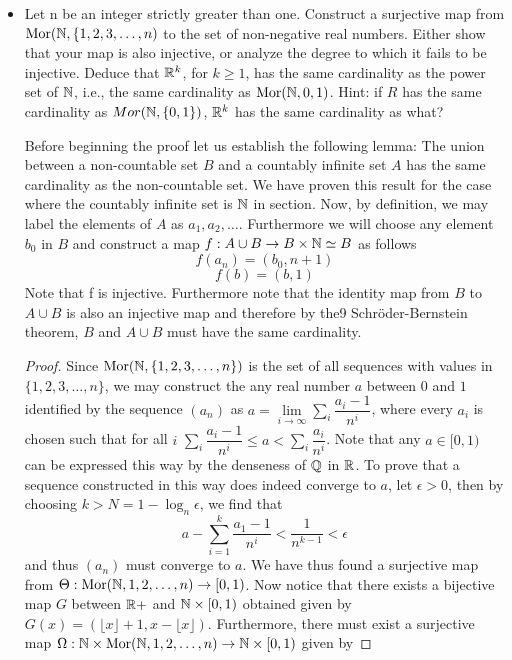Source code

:\begin{itemize}
\begin{proof}
\end{proof}
\item Let n be an integer strictly greater than one. Construct a surjective map from $\text{Mor}(\mathbb{N},\{1,2,3,\ldots,n)$ to the set of non-negative real numbers. Either show that your map is also injective, or analyze the degree to
which it fails to be injective. Deduce that $\mathbb{R}^k$, for $k\geq 1$, has the
same cardinality as the power set of $\mathbb{N}$, i.e., the same cardinality as
$\text{Mor}(\mathbb{N},{0,1})$. Hint: if $R$ has the same cardinality as $Mor(\mathbb{N},\{0, 1\})$, $\mathbb{R}^k$ has the same cardinality as what?
\begin{lemma}
Before beginning the proof let us establish the following lemma: The union between a non-countable set $B$  and a countably infinite set $A$ has the same cardinality as the non-countable set. We have proven this result for the case where the countably infinite set is $\mathbb{N}$ in section.  Now, by definition, we may label the elements of $A$ as $a_1,a_2,\ldots$. Furthermore we will choose any element $b_0$ in $B$ and construct a map $f: A\cup B\to B\times\mathbb{N}\simeq B$ as follows
\[ f(a_n)=(b_0,n+1)\]
\[ f(b) = (b,1) \]
Note that f is injective. Furthermore note that the identity map from $B$ to $A\cup B$ is also an injective map and therefore by the9 Schr\"oder-Bernstein theorem, $B$ and $A\cup B$ must have the same cardinality. 

\end{lemma}
\begin{proof}

Since $\text{Mor}(\mathbb{N},\{1,2,3,\ldots,n\})$ is the set of all sequences with values in $\{1,2,3,\ldots,n\}$, we may construct the any real number $a$ between $0$ and $1$ identified by the sequence $(a_n)$ as $a=\lim\limits_{i\to\infty}\sum\limits_i \dfrac{a_i -1}{n^i}$, where every $a_i$ is chosen such that for all $i$ $\sum\limits_i \dfrac{a_i -1}{n^i} \leq a < \sum\limits_i \dfrac{a_i}{n^i}$. Note that any $a\in [0,1)$ can be expressed this way by the denseness of $\mathbb{Q}$ in $\mathbb{R}$. To prove that a sequence constructed in this way does indeed converge to $a$, let $\epsilon>0$, then by choosing $k>N=1-\log_n\epsilon$, we find that
\[ a-\sum\limits_{i=1}^k \frac{a_1-1}{n^i}<\frac{1}{n^{k-1}}<\epsilon\] 
and thus $(a_n)$ must converge to $a$. We have thus found a surjective map from $\Theta: \text{Mor}(\mathbb{N},{1,2,\ldots,n})\to[0,1)$. 
Now notice that there exists a bijective map $G$ between $\mathbb{R}+$ and $\mathbb{N}\times [0,1)$ obtained given by 
$G(x)=(\lfloor x \rfloor+1,x-\lfloor x \rfloor)$. Furthermore, there must exist a surjective map 
$\Omega:\mathbb{N}\times\text{Mor}(\mathbb{N},{1,2,\ldots,n})\to\mathbb{N}\times [0,1)$ given by


\end{proof}
\end{itemize}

▸ **Work order**
Your answer must be the full set of entries, set down exactly and without pictures.

▸ **Written solution**
Source code

:\begin{itemize}
\begin{proof}
\end{proof}
\item Let n be an integer strictly greater than one. Construct a surjective map from $\text{Mor}(\mathbb{N},\{1,2,3,\ldots,n)$ to the set of non-negative real numbers. Either show that your map is also injective, or analyze the degree to
which it fails to be injective. Deduce that $\mathbb{R}^k$, for $k\geq 1$, has the
same cardinality as the power set of $\mathbb{N}$, i.e., the same cardinality as
$\text{Mor}(\mathbb{N},{0,1})$. Hint: if $R$ has the same cardinality as $Mor(\mathbb{N},\{0, 1\})$, $\mathbb{R}^k$ has the same cardinality as what?
\begin{lemma}
Before beginning the proof let us establish the following lemma: The union between a non-countable set $B$  and a countably infinite set $A$ has the same cardinality as the non-countable set. We have proven this result for the case where the countably infinite set is $\mathbb{N}$ in section.  Now, by definition, we may label the elements of $A$ as $a_1,a_2,\ldots$. Furthermore we will choose any element $b_0$ in $B$ and construct a map $f: A\cup B\to B\times\mathbb{N}\simeq B$ as follows
\[ f(a_n)=(b_0,n+1)\]
\[ f(b) = (b,1) \]
Note that f is injective. Furthermore note that the identity map from $B$ to $A\cup B$ is also an injective map and therefore by the9 Schr\"oder-Bernstein theorem, $B$ and $A\cup B$ must have the same cardinality. 

\end{lemma}
\begin{proof}

Since $\text{Mor}(\mathbb{N},\{1,2,3,\ldots,n\})$ is the set of all sequences with values in $\{1,2,3,\ldots,n\}$, we may construct the any real number $a$ between $0$ and $1$ identified by the sequence $(a_n)$ as $a=\lim\limits_{i\to\infty}\sum\limits_i \dfrac{a_i -1}{n^i}$, where every $a_i$ is chosen such that for all $i$ $\sum\limits_i \dfrac{a_i -1}{n^i} \leq a < \sum\limits_i \dfrac{a_i}{n^i}$. Note that any $a\in [0,1)$ can be expressed this way by the denseness of $\mathbb{Q}$ in $\mathbb{R}$. To prove that a sequence constructed in this way does indeed converge to $a$, let $\epsilon>0$, then by choosing $k>N=1-\log_n\epsilon$, we find that
\[ a-\sum\limits_{i=1}^k \frac{a_1-1}{n^i}<\frac{1}{n^{k-1}}<\epsilon\] 
and thus $(a_n)$ must converge to $a$. We have thus found a surjective map from $\Theta: \text{Mor}(\mathbb{N},{1,2,\ldots,n})\to[0,1)$. 
Now notice that there exists a bijective map $G$ between $\mathbb{R}+$ and $\mathbb{N}\times [0,1)$ obtained given by 
$G(x)=(\lfloor x \rfloor+1,x-\lfloor x \rfloor)$. Furthermore, there must exist a surjective map 
$\Omega:\mathbb{N}\times\text{Mor}(\mathbb{N},{1,2,\ldots,n})\to\mathbb{N}\times [0,1)$ given by


\end{proof}
\end{itemize}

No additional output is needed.